Collected data

------------------------------------------------

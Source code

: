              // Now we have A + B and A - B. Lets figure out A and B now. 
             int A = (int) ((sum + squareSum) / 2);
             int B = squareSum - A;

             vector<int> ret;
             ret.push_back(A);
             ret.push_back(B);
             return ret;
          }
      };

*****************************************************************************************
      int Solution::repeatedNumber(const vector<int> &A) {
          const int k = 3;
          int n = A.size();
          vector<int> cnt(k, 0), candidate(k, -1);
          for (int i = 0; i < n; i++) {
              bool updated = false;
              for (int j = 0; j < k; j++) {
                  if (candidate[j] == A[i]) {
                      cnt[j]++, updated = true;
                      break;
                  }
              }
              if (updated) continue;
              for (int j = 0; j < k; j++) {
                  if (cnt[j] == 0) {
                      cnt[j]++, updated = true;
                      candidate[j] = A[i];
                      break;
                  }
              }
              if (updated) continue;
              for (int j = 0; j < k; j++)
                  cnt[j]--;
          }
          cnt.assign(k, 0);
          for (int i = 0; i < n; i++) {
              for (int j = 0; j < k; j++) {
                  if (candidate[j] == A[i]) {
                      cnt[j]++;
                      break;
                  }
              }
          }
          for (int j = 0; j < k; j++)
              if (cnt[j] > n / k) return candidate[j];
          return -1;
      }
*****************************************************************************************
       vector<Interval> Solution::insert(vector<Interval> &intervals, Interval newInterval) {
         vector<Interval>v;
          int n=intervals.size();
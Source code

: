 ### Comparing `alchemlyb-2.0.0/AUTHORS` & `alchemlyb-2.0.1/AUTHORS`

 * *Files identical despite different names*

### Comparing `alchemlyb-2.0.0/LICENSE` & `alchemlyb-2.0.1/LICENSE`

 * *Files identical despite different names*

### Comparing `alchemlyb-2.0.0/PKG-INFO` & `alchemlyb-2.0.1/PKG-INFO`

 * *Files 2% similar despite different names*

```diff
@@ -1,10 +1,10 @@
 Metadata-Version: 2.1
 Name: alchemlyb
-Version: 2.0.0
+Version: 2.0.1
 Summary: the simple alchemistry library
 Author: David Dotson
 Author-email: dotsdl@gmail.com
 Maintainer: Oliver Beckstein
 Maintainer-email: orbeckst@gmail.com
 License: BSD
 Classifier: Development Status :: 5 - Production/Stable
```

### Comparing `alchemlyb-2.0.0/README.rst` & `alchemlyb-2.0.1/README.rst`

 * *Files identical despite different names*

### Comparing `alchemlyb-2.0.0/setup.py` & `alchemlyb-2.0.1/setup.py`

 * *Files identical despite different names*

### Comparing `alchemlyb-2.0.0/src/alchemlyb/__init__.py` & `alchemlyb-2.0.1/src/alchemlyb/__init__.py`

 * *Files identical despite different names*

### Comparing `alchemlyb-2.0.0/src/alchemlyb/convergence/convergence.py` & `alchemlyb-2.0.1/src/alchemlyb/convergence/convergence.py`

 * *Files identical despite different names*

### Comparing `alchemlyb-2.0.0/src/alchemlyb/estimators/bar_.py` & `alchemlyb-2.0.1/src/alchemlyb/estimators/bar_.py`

------------------------------------------------

Each line in the entries above that includes the string "Maintainer" should be extracted.

 Maintainer: Oliver Beckstein
 Maintainer-email: orbeckst@gmail.com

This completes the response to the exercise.